He managed to thank his uncle, but as soon as Escamilla-Salomon returned home he put them on GOAT, an online platform specializing in sneaker resales. Escamilla-Salomon had nearly forgotten that he’d posted them for auction when one day his phone dinged and he saw a message that read “Congratulations,” informing him someone had bought the shoes. And with that, the businessman inside of Escamilla-Salomon suddenly awoke. “I already had an appreciation for shoes, but, like, the actual shoes themselves,” he says. “But after that first time, I started to realize the value of them and what I could do with it.”
Sneakers themselves have experienced a similar trajectory over the past several decades. In 1985, the first Nike Air Jordans turned what was until then a piece of sporting equipment into a must-have fashion item. As several tragic incidents since then have demonstrated, they also became something some were willing to kill people to steal. By the turn of the
century, sneaker brands such as Nike and Adidas increasingly released collaborations with musicians, celebrities, and haute-couture fashion houses, pushing sneakers into the realm of bona fide luxury goods. (It is quite telling that Concepts in Boston sits on Newbury Street between the Bulgari and Armani stores.) Most recently, sneakers have become a way for some people to earn a fortune.
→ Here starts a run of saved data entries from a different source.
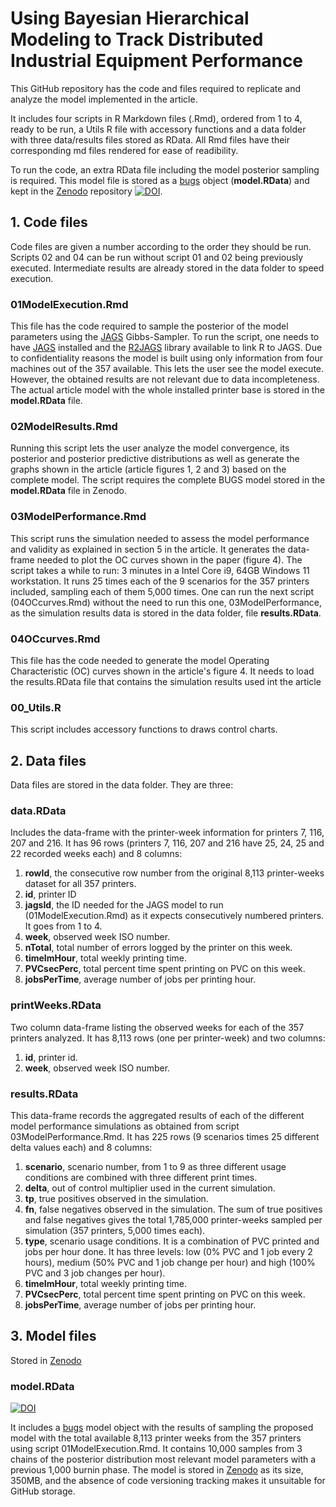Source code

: # Using Bayesian Hierarchical Modeling to Track Distributed Industrial Equipment Performance

This GitHub repository has the code and files required to replicate and analyze the model implemented in the article.

It includes four scripts in R Markdown files (.Rmd), ordered from 1 to 4, ready to be run, a Utils R file with accessory functions and a data folder with three data/results files stored as RData. All Rmd files have their corresponding md files rendered for ease of readibility. 

To run the code, an extra RData file including the model posterior sampling is required. This model file is stored as a [bugs](https://cran.r-project.org/web/packages/R2WinBUGS/index.html) object (**model.RData**) and kept in the [Zenodo](https://doi.org/10.5281/zenodo.10413762) repository [![DOI](https://zenodo.org/badge/DOI/10.5281/zenodo.10413762.svg)](https://doi.org/10.5281/zenodo.10413762).

## 1. Code files
Code files are given a number according to the order they should be run. Scripts 02 and 04 can be run without script 01 and 02 being previously executed. Intermediate results are already stored in the data folder to speed execution.

### 01ModelExecution.Rmd
This file has the code required to sample the posterior of the model parameters using the [JAGS](https://mcmc-jags.sourceforge.io/) Gibbs-Sampler. To run the script, one needs to have [JAGS](https://mcmc-jags.sourceforge.io/) installed and the [R2JAGS](https://cran.r-project.org/web/packages/R2jags/index.html) library available to link R to JAGS. Due to confidentiality reasons the model is built using only information from four machines out of the 357 available. This lets the user see the model execute. However, the obtained results are not relevant due to data incompleteness. The actual article model with the whole installed printer base is stored in the **model.RData** file. 

### 02ModelResults.Rmd
Running this script lets the user analyze the model convergence, its posterior and posterior predictive distributions as well as generate the graphs shown in the article (article figures 1, 2 and 3) based on the complete model. The script requires  the complete BUGS model stored in the **model.RData** file in Zenodo.

### 03ModelPerformance.Rmd
This script runs the simulation needed to assess the model performance and validity as explained in section 5 in the article. It generates the data-frame needed to plot the OC curves shown in the paper (figure 4). The script takes a while to run: 3 minutes in a Intel Core i9, 64GB Windows 11 workstation. It runs 25 times each of the 9 scenarios for the 357 printers included, sampling each of them 5,000 times. One can run the next script (04OCcurves.Rmd) without the need to run this one, 03ModelPerformance, as the simulation results data is stored in the data folder, file **results.RData**.

### 04OCcurves.Rmd
This file has the code needed to generate the model Operating Characteristic (OC) curves shown in the article's figure 4. It needs to load the results.RData file that contains the simulation results used int the article

### 00_Utils.R
This script includes accessory functions to draws control charts.

## 2. Data files
Data files are stored in the data folder. They are three:

### data.RData

Includes the data-frame with the printer-week information for printers 7, 116, 207 and 216. It has 96 rows (printers 7, 116, 207 and 216 have 25, 24, 25 and 22 recorded weeks each) and 8 columns:

 1. **rowId**, the consecutive row number from the original 8,113 printer-weeks dataset for all 357 printers.
 2. **id**, printer ID
 3. **jagsId**, the ID needed for the JAGS model to run (01ModelExecution.Rmd) as it expects consecutively numbered
    printers. It goes from 1 to 4.
 4. **week**, observed week ISO number.
 5. **nTotal**, total number of errors logged by the printer on this week.
 6. **timeImHour**, total weekly printing time.
 7. **PVCsecPerc**, total percent time spent printing on PVC on this week.
 8. **jobsPerTime**, average number of jobs per printing hour.

### printWeeks.RData

Two column data-frame listing the observed weeks for each of the 357 printers analyzed. It has 8,113 rows (one per printer-week) and two columns:

 1. **id**, printer id.  
 2. **week**, observed week ISO number.

### results.RData

This data-frame records the aggregated results of each of the different model performance simulations as obtained from script 03ModelPerformance.Rmd. It has 225 rows (9 scenarios times 25 different delta values each) and 8 columns:

 1. **scenario**, scenario number, from 1 to 9 as three different usage conditions are combined with three different print times.
 2. **delta**, out of control multiplier used in the current simulation.
 3. **tp**, true positives observed in the simulation.
 4. **fn**, false negatives observed in the simulation. The sum of true positives and false negatives gives the total 1,785,000
    printer-weeks sampled per simulation (357 printers, 5,000 times each).
 5. **type**, scenario usage conditions. It is a combination of PVC printed and jobs per hour done. It has three levels: low (0% PVC and 1 job every 2 hours), medium (50% PVC and 1 job change per hour) and high (100% PVC and 3 job changes per hour).
 6.   **timeImHour**, total weekly printing time.
 7. **PVCsecPerc**, total percent time spent printing on PVC on this week.
 8. **jobsPerTime**, average number of jobs per printing hour.

## 3. Model files

Stored in [Zenodo](https://doi.org/10.5281/zenodo.10413762)

### model.RData
[![DOI](https://zenodo.org/badge/DOI/10.5281/zenodo.10413762.svg)](https://doi.org/10.5281/zenodo.10413762)

It includes a [bugs](https://cran.r-project.org/web/packages/R2WinBUGS/index.html) model object with the results of sampling the proposed model with the total available 8,113 printer weeks from the 357 printers using script 01ModelExecution.Rmd. It contains 10,000 samples from 3 chains of the posterior distribution most relevant model parameters with a previous 1,000 burnin phase.
The model is stored in [Zenodo](https://doi.org/10.5281/zenodo.10413762) as its size, 350MB, and the absence of code versioning tracking makes it unsuitable for GitHub storage. 
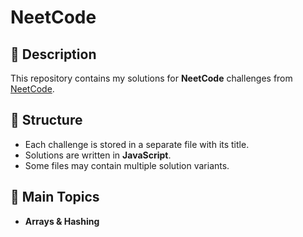# NeetCode

## 📌 Description

This repository contains my solutions for **NeetCode** challenges from [NeetCode](https://neetcode.io/).

## 📂 Structure

- Each challenge is stored in a separate file with its title.
- Solutions are written in **JavaScript**.
- Some files may contain multiple solution variants.

## 🚀 Main Topics

- **Arrays & Hashing**
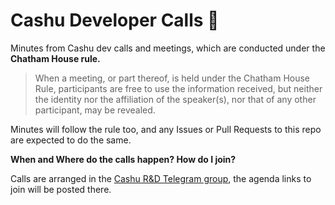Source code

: # Cashu Developer Calls 🥜

Minutes from Cashu dev calls and meetings, which are conducted under the **Chatham House rule.**

> When a meeting, or part thereof, is held under the Chatham House Rule,
> participants are free to use the information received, but neither the
> identity nor the affiliation of the speaker(s), nor that of any other
> participant, may be revealed.

Minutes will follow the rule too, and any Issues or Pull Requests to this repo are expected to do the same.

**When and Where do the calls happen? How do I join?**

Calls are arranged in the [Cashu R&D Telegram group](https://t.me/CashuBTC), the agenda links to join will be posted there.
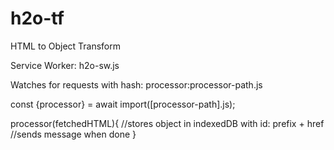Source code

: # h2o-tf

HTML to Object Transform

Service Worker:  h2o-sw.js

Watches for requests with hash: processor:processor-path.js

const {processor} = await import([processor-path].js);

processor(fetchedHTML){
    //stores object in indexedDB with id:  prefix + href 
    //sends message when done
}

<h2o-lilies fetch href="..."></h2o-lilies> 
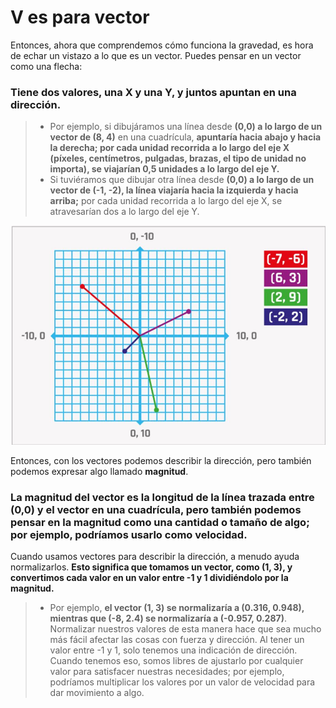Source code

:# V es para vector
Entonces, ahora que comprendemos cómo funciona la gravedad, es hora de echar un vistazo a lo que es un vector. Puedes pensar en un vector como una flecha:

### Tiene dos valores, una X y una Y, y juntos apuntan en una dirección. 

>- Por ejemplo, si dibujáramos una línea desde **(0,0) a lo largo de un vector de (8, 4)** en una cuadrícula, **apuntaría hacia abajo y hacia la derecha; por cada unidad recorrida a lo largo del eje X (píxeles, centímetros, pulgadas, brazas, el tipo de unidad no importa), se viajarían 0,5 unidades a lo largo del eje Y.**
>- Si tuviéramos que dibujar otra línea desde **(0,0) a lo largo de un vector de (-1, -2), la línea viajaría hacia la izquierda y hacia arriba;** por cada unidad recorrida a lo largo del eje X, se atravesarían dos a lo largo del eje Y.

![](https://github.com/Ezzzzzzzzzzzzzz/Taller_PyG/blob/pyg_partII/PracticasPyG/Practica6/vectors.JPG)

Entonces, con los vectores podemos describir la dirección, pero también podemos expresar algo llamado **magnitud**. 

### La magnitud del vector es la longitud de la línea trazada entre (0,0) y el vector en una cuadrícula, pero también podemos pensar en la magnitud como una cantidad o tamaño de algo; por ejemplo, podríamos usarlo como velocidad. 

Cuando usamos vectores para describir la dirección, a menudo ayuda normalizarlos. **Esto significa que tomamos un vector, como (1, 3), y convertimos cada valor en un valor entre -1 y 1 dividiéndolo por la magnitud.** 

>- Por ejemplo, **el vector (1, 3) se normalizaría a (0.316, 0.948), mientras que (-8, 2.4) se normalizaría a (-0.957, 0.287)**. Normalizar nuestros valores de esta manera hace que sea mucho más fácil afectar las cosas con fuerza y dirección. Al tener un valor entre -1 y 1, solo tenemos una indicación de dirección. Cuando tenemos eso, somos libres de ajustarlo por cualquier valor para satisfacer nuestras necesidades; por ejemplo, podríamos multiplicar los valores por un valor de velocidad para dar movimiento a algo.
<!--stackedit_data:
eyJoaXN0b3J5IjpbNDk3NTM2Nzk5LC0yMDI1MzMyODMzLC0zNT
E4NTcwNTgsLTc0NDc0NzEyMywxNjM4OTk1OTcyXX0=
-->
While reselling has always existed, two big shifts in the industry turned it into the full-blown phenomenon it is today. The first was brands’ decision—principally Adidas and Nike—to adopt a specific business strategy: drop very limited numbers of the most highly sought-after models. Boston financial professional Dylan Dittrich saw so many parallels between the business of sneaker reselling and his day job investing that in 2019 he published a book titled Sneakonomic Growth: Scarcity, Storytelling and the Arrival of Sneakers as an Asset Class. “The brands lean on scarcity to create a halo effect and marketing hype for their other products, not just their limited releases,” he says, adding that the secondary effect of the scarcity is that resellers can sell shoes for much more than their original price.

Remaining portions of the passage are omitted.